The online database Trove may go offline in the middle of the year without additional funding.
Trove, which is owned and operated by the National Library of Australia (NLA), is a free resource which provides access to billions of digital documents, images, media and records of physical documents. It also contains millions of digitised Australian newspaper pages and issues.
Trove receives around 22 million hits per year, and is widely used by both academic researchers and members of the public.
So what does it cost to run an archive like it?
“We work very hard to make Trove look simple to the end user,” says Dr Marie-Louise Ayres, Director-General of the NLA.
“But behind the scenes, it’s not simple. It’s creating, or collecting, and then preserving, and then providing meaningful access to a huge body of digital content.”
Trove has at least six billion records in its archive. These come from a combination of places: many are items or records owned by the NLA, but they also come from archives at 900 participating institutions around Australia.

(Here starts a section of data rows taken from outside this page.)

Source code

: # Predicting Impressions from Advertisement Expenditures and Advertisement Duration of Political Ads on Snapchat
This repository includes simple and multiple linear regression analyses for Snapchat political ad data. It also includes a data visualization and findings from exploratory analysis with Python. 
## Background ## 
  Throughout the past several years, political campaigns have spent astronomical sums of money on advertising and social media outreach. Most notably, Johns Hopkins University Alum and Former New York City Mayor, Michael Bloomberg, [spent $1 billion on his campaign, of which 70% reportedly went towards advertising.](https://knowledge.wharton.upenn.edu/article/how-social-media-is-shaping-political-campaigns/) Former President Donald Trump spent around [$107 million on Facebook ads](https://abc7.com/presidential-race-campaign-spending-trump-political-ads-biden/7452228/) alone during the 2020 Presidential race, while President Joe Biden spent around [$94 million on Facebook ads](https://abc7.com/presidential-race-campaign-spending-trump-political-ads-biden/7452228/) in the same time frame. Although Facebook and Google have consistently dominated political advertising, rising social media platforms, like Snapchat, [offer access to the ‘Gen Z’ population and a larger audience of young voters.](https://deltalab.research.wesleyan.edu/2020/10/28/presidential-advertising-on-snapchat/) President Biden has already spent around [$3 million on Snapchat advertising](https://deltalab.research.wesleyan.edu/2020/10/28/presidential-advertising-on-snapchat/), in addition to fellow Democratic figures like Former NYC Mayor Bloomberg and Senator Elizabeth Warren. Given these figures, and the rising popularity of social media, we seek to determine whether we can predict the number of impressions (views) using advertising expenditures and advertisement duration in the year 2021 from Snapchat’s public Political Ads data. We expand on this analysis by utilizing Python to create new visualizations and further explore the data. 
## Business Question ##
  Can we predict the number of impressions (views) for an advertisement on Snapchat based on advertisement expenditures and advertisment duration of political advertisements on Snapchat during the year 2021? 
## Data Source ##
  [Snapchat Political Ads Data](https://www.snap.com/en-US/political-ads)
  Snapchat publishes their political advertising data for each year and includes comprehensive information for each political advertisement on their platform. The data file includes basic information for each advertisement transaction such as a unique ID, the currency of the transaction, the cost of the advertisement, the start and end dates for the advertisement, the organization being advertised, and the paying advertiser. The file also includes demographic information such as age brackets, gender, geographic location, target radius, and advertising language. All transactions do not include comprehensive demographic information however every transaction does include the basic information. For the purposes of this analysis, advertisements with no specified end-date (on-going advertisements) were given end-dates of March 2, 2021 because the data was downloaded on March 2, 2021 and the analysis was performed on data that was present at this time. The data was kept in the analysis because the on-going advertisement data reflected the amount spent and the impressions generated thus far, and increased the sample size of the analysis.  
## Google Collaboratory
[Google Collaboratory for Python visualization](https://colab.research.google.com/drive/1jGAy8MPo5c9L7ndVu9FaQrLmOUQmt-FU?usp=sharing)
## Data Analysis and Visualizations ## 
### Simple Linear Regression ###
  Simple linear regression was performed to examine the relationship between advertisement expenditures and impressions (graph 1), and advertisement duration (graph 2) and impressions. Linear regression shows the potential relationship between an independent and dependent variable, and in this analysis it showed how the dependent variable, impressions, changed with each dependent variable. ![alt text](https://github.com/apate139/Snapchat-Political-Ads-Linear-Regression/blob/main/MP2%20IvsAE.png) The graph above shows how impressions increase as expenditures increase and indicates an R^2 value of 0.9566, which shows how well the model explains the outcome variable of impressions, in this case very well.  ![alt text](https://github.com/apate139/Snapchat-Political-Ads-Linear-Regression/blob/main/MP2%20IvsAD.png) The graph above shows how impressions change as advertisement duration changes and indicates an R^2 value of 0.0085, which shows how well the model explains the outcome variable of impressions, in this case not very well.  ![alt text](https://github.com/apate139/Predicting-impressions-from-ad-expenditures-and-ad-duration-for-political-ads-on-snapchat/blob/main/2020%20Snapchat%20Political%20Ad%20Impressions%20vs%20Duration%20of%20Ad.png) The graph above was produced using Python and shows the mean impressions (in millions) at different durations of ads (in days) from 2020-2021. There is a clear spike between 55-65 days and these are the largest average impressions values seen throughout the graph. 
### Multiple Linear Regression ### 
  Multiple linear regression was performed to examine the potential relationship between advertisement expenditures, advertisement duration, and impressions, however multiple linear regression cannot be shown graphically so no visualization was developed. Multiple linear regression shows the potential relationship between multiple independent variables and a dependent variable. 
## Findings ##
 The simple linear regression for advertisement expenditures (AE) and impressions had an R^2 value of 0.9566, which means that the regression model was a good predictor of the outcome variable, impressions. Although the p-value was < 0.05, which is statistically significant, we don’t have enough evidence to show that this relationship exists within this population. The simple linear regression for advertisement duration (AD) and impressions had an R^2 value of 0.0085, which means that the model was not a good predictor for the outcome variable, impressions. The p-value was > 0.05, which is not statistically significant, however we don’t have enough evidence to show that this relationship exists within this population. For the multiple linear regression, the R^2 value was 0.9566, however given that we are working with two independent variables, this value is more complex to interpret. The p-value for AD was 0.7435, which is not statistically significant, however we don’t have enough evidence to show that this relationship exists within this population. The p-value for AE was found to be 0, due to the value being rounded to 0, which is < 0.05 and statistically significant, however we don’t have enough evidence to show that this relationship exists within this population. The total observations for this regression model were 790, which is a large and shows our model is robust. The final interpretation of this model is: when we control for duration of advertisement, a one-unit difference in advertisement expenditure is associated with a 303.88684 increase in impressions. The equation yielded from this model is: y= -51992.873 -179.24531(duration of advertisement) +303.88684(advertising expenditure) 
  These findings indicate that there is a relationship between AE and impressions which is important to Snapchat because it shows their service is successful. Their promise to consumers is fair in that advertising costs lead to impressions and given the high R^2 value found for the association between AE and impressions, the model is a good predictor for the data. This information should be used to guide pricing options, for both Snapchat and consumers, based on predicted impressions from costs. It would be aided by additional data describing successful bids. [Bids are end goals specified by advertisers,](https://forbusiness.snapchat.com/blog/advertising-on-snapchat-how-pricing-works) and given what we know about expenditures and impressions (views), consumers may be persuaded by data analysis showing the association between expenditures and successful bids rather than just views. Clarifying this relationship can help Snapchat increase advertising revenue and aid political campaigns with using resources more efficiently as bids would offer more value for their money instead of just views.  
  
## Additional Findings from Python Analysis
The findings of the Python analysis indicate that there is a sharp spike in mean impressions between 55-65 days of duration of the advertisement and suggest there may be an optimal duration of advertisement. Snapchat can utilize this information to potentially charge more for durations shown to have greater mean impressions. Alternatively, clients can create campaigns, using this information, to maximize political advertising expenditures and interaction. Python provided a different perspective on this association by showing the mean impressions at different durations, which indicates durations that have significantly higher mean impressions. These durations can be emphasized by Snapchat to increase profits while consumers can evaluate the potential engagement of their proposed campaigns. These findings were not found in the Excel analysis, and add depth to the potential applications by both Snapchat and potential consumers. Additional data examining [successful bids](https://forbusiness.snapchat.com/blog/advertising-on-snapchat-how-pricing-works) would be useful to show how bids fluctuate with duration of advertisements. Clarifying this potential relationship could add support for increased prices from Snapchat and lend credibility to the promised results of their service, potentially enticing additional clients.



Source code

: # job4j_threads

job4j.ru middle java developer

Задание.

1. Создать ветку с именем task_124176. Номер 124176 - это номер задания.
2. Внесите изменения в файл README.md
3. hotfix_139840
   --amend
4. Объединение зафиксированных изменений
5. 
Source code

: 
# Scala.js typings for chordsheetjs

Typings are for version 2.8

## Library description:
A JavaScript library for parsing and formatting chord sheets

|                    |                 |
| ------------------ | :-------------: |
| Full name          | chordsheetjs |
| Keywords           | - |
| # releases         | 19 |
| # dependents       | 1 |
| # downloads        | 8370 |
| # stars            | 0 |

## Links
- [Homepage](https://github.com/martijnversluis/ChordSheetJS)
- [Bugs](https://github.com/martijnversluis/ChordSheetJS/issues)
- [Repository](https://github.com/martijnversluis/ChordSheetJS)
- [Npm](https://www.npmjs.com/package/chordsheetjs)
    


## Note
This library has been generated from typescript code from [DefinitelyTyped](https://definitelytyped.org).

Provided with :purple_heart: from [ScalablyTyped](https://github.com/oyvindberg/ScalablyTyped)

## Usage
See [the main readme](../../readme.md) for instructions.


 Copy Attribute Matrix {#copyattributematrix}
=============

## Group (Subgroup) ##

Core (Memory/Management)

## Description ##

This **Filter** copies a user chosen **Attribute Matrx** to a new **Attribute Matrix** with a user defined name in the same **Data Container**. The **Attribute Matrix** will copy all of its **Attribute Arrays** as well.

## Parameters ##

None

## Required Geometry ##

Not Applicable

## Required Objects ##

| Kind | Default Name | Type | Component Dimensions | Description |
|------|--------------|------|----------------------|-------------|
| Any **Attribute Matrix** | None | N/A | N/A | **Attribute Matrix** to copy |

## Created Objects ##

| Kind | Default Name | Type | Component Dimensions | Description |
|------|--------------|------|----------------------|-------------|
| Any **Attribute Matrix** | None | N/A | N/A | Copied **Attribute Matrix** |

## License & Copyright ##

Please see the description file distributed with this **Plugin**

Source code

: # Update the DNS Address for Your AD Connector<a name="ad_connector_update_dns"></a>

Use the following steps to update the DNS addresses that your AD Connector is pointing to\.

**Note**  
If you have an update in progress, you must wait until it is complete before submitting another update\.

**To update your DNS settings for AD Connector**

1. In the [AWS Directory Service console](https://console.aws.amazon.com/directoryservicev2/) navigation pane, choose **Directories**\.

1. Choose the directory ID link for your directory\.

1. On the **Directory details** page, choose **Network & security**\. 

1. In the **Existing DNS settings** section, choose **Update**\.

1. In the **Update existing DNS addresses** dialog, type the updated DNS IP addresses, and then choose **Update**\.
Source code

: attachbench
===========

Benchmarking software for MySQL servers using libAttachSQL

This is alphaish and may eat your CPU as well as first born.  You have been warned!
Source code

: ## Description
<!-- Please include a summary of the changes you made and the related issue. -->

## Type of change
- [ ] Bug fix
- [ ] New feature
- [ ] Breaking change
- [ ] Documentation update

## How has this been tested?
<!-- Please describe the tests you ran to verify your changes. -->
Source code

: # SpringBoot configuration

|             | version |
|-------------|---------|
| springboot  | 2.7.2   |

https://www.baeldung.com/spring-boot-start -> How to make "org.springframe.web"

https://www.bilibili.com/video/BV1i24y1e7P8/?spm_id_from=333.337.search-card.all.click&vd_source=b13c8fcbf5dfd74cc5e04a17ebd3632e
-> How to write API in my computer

These institutions include other libraries, museums, galleries, and archives – some volunteer-run, others funded through state or federal governments, or other sources.
Read more: Trove: how vital is it to Australian research?
“Some materials are held by the National Library on National Library servers, and other things are just metadata, and the original items or the full records are actually stored somewhere else,” says Professor Deb Verhoeven, Canada 150 Research Chair in Gender and Cultural Informatics at the University of Alberta, Canada, and a visiting professor at University of Technology Sydney.
Partner organisations also contribute to Trove financially – providing about 44% of the running costs – but the NLA expects this revenue to decline, as most of them are also facing financial pressure.
“Trove has been kind of pieced together from various legacy systems over more than a decade,” says Dr Mike Jones, an archivist and historian at the Australian National University.
“There are different elements that have gone into it, like the Pictures Australia database, the federated library catalogues from Australia, the Web Archive, the digitised newspapers, and in a lot of cases, these are distinct bits of technology that were kind of piled together.”
All of this together needs a tremendous amount of storage and energy to operate smoothly.
“That kind of processing power, to really provide meaningful access and reasonable performance across all of this digital content, is a major undertaking for any organisation – and certainly it is for the library,” says Ayres.
Beyond digital infrastructure, Trove needs staff to keep operating. Ayres says that roughly a third of the NLA’s 350 staff are employed for digital services of one form or another – not all are Trove-related, but many are.
“We need to have business analysts, some enterprise architects, developers, cybersecurity experts, as well as people in the libraries who know what Trove users want, how to get the most out of it, and to funnel the many, many business relationships that we have,” says Ayres.
Cybersecurity in particular is a rising cost, as high-profile hacks have become increasingly common.
According to the Sydney Morning Herald, the NLA requires $7-$10 million per year to keep Trove running in its current form. In its Trove Strategy, the NLA stresses that long-term secure funding, with a clear source, will best help it continue to make Trove’s technology work.
The Strategy also makes a case for significantly more funding than that, to improve Trove’s offerings. What might this entail?
“There’s a technology overhaul that needs to happen under the surface, to help make the platform more sustainable and navigable,” says Jones.
For instance, there’s application programming interfaces (APIs): software that allows users and programs to communicate with a database.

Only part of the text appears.